WHAT YOU SHOULD DO:
Transcribe the data in full and exactly, omitting any pictures.

(Saved entries)
┏━━

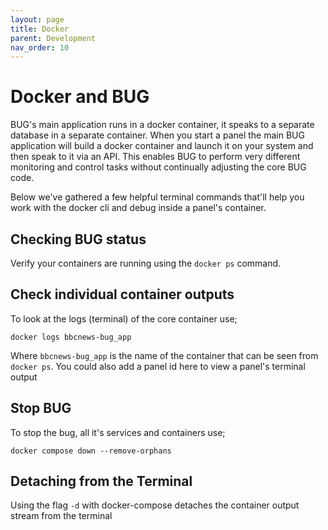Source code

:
 ```yaml
---
layout: page
title: Docker
parent: Development
nav_order: 10
---
```


# Docker and BUG

BUG's main application runs in a docker container, it speaks to a separate database in a separate container.
When you start a panel the main BUG application will build a docker container and launch it on your system and then speak to it via an API.
This enables BUG to perform very different monitoring and control tasks without continually adjusting the core BUG code.

Below we've gathered a few helpful terminal commands that'll help you work with the docker cli and debug inside a panel's container.

## Checking BUG status

Verify your containers are running using the `docker ps` command.

## Check individual container outputs

To look at the logs (terminal) of the core container use;

`docker logs bbcnews-bug_app`

Where `bbcnews-bug_app` is the name of the container that can be seen from `docker ps`. You could also add a panel id here to view a panel's terminal output

## Stop BUG

To stop the bug, all it's services and containers use;

`docker compose down --remove-orphans`

## Detaching from the Terminal

Using the flag `-d` with docker-compose detaches the container output stream from the terminal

┗━━

RESULT OF THE EXERCISE:
Source code

:
 ```yaml
---
layout: page
title: Docker
parent: Development
nav_order: 10
---
```


# Docker and BUG

BUG's main application runs in a docker container, it speaks to a separate database in a separate container.
When you start a panel the main BUG application will build a docker container and launch it on your system and then speak to it via an API.
This enables BUG to perform very different monitoring and control tasks without continually adjusting the core BUG code.

Below we've gathered a few helpful terminal commands that'll help you work with the docker cli and debug inside a panel's container.

## Checking BUG status

Verify your containers are running using the `docker ps` command.

## Check individual container outputs

To look at the logs (terminal) of the core container use;

`docker logs bbcnews-bug_app`

Where `bbcnews-bug_app` is the name of the container that can be seen from `docker ps`. You could also add a panel id here to view a panel's terminal output

## Stop BUG

To stop the bug, all it's services and containers use;

`docker compose down --remove-orphans`

## Detaching from the Terminal

Using the flag `-d` with docker-compose detaches the container output stream from the terminal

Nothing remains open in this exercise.